Nelle discipline olimpiche, tutte, il corpo è centrale. Sono nate come celebrazione di quello che il corpo, o almeno certi corpi, possono fare.
Nel nostro immaginario gli atleti sono belli, i corpi solidi, armoniosi, forti. Vicini alla perfezione a cui (temo scioccamente) tendiamo e ambiamo.
Ai corpi si chiede molto, sempre di più, ma poi non gli si dà l’attenzione e il rispetto necessari. Lo facciamo tutti, non solo gli atleti. Finché il corpo non si ribella lo usiamo e ne abusiamo, lo sfruttiamo come se fosse eterno, lo tacitiamo con medicine sintomatiche e velenose, lo consumiamo. E siamo così poco attenti che il corpo, il nostro corpo, quello che ci dà presenza e sensazioni e sentimenti, quello grazie a cui possiamo dire di essere vivi, il nostro corpo a un certo punto deve urlare o fare qualcosa di estremo per farsi sentire.
Alle Olimpiadi questo si vede, ogni tanto, negli atleti superfavoriti e che invece falliscono.
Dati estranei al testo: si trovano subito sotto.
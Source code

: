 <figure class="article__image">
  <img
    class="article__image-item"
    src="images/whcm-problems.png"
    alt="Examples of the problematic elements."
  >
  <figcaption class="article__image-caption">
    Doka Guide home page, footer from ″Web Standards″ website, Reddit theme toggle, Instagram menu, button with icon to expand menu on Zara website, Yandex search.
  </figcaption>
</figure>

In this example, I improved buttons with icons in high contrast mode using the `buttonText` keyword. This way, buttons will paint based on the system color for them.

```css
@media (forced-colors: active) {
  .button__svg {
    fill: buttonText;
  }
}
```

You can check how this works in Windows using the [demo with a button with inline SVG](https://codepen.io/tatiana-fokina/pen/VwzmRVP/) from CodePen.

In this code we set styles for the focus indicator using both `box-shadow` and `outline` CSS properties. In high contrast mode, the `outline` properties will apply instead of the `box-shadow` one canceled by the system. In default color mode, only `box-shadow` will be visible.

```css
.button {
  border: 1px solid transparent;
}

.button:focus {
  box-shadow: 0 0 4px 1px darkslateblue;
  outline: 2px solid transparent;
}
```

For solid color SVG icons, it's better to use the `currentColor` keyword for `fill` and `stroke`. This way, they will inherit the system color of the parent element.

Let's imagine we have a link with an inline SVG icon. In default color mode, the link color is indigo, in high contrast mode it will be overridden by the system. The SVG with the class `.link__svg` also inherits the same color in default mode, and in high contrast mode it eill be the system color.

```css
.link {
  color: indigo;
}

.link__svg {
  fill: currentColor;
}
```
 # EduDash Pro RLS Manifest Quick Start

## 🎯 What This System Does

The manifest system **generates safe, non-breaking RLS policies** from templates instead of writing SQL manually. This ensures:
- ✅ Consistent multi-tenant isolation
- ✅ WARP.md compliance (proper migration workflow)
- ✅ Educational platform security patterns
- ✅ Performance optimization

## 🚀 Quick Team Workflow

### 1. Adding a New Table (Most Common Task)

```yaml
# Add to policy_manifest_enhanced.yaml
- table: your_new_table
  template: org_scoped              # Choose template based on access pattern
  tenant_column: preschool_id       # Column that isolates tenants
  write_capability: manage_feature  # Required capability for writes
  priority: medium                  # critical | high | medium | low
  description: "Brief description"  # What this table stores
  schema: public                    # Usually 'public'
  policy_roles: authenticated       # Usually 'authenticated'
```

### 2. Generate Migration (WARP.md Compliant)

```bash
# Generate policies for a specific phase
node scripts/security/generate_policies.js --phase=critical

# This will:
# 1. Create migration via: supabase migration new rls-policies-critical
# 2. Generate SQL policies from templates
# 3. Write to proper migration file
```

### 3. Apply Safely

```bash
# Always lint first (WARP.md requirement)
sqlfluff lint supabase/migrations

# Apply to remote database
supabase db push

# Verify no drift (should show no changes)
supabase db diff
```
Come il pattinatore Ilia Malinin caduto due volte, o la sciatrice Lindsay Vonn che somma un nuovo infortunio a quello che aveva già, tanto per fare due esempo clamorosi.
Pressioni, aspettative, lo sport come professione, gli sponsor, la fama, le sfide; tutto congiura perché dal corpo si pretenda l’impossibile.
Ma siccome il corpo siamo noi, le prestazioni, le performance, il superamento dei limiti ce li dovremmo chiedere, e non pretendere. Perché chiedere contempla che la risposta sia no, non ce la faccio, non ci arrivo; mentre la pretesa, con la sua arroganza, prevede solo il sì. Così che il no arriva come uno sgambetto, una sorpresa.
Come si dice dicesse Nelson Mandela: o vinco o imparo. E imparare è duro, ma alla fine molto più utile che vincere.